The former Irish under-20 international was thrown into the fray after only 15 minutes thanks to Sean Reidy's early injury, making the most of his opportunity with a try to seal the 14-13 triumph.

Scrum-half Dave Shanahan had gone over for the hosts in the first-half but they had trailed 13-7 when Rea finally broke Leinster resistance by muscling his way across the whitewash with 20 minutes remaining.

Pete Nelson's subsequent conversion nudged Ulster ahead by a solitary point, a lead they wouldn't relinquish over the course of the final quarter.

It was enough to earn the debutant Rea man of the match honours with the young flanker thrilled to share the moment with his elder brother Matthew who started the game in the number six jersey.

"Safe to say it's a dream come true," said the 21-year-old. "First and foremost just to get on the pitch with Matthew, just to make the parents proud basically.

"That's what this week was about for me, the other stuff was an added bonus."

Following in the footsteps of the Bests, Simon and Rory, and the Cunninghams, Jan and Bryn, there was a time when the pair thought their dream of pulling on the white jersey together had passed. Matthew was not initially offered a place in the Academy intake, earning his place in the set-up only after a string of impressive performances for Ballymena.

"There was a stage in Matthew's career when maybe he didn't know if he was going to make it," reflected Marcus. "He was 24 when he got his first cap, he came through the club set-up with Ballymena, played well there and got a break to get into the sub-Academy.

"I think even then I said to him, 'look, we're going to do this together'. Now that we have, hopefully there's many more games to come."

Rea admitted the past week had been something of a whirlwind for "a country boy from Glarryford".

Having trained last Monday in the familiar confines of Queen's Dub Lane ground, he was told that morning he'd be on the bench, with his father - who would later be given the man of the match medal -the first to be told the good news.

Naturally, nerves were to the fore as the match got ever closer.

"It didn't really kick in until around 3 o'clock (Saturday) when I got to the stadium," said the man who previously this season played two friendlies at Kingspan.

"The first few days I was so worried about getting my roles down and not letting the team down first and foremost. It all paid off with the hard work I'd done at the start of the week and having Matthew there who helped me the whole way through the week, I was asking him questions.

"He's always been a great influence on my career, watching him and obviously being very proud of him as well as seeing what I can learn off him.

"He basically said just do your thing.
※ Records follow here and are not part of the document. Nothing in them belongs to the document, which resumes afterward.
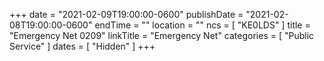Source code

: +++
date = "2021-02-09T19:00:00-0600"
publishDate = "2021-02-08T19:00:00-0600"
endTime = ""
location = ""
ncs = [ "KE0LDS" ]
title = "Emergency Net 0209"
linkTitle = "Emergency Net"
categories = [ "Public Service" ]
dates = [ "Hidden" ]
+++
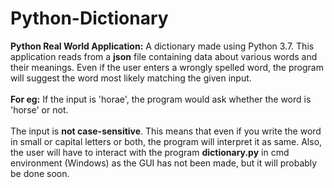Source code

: # Python-Dictionary
**Python Real World Application:** A dictionary made using Python 3.7. This application reads from a **json** file containing data about various words and their meanings. Even if the user enters a wrongly spelled word, the program will suggest the word most likely matching the given input.
<br></br>
**For eg:** If the input is 'horae', the program would ask whether the word is 'horse' or not.
<br></br>
The input is **not case-sensitive**. This means that even if you write the word in small or capital letters or both, the program will interpret it as same. Also, the user will have to interact with the program **dictionary.py** in cmd environment (Windows) as the GUI has not been made, but it will probably be done soon.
It was more the last 10 minutes asking him to help me out and help me get over the line.

"The likes of Alan O'Connor there and Nick Timoney were helping me out as well.

"Credit to those boys, the other back rowers that were there helped me over the line and half the credit's to them. Me knowing my own detail is up to me, but they were helping me do my own thing out on the pitch."

Without his try, Ulster likely would have faced a fifth consecutive defeat by Leinster but his crossing of the line rewarded an extended spell of pressure sparked by a dramatic turnaround in the scrum in the second-half. Still, the visitors defended stoutly for an age before Rea forced his way over.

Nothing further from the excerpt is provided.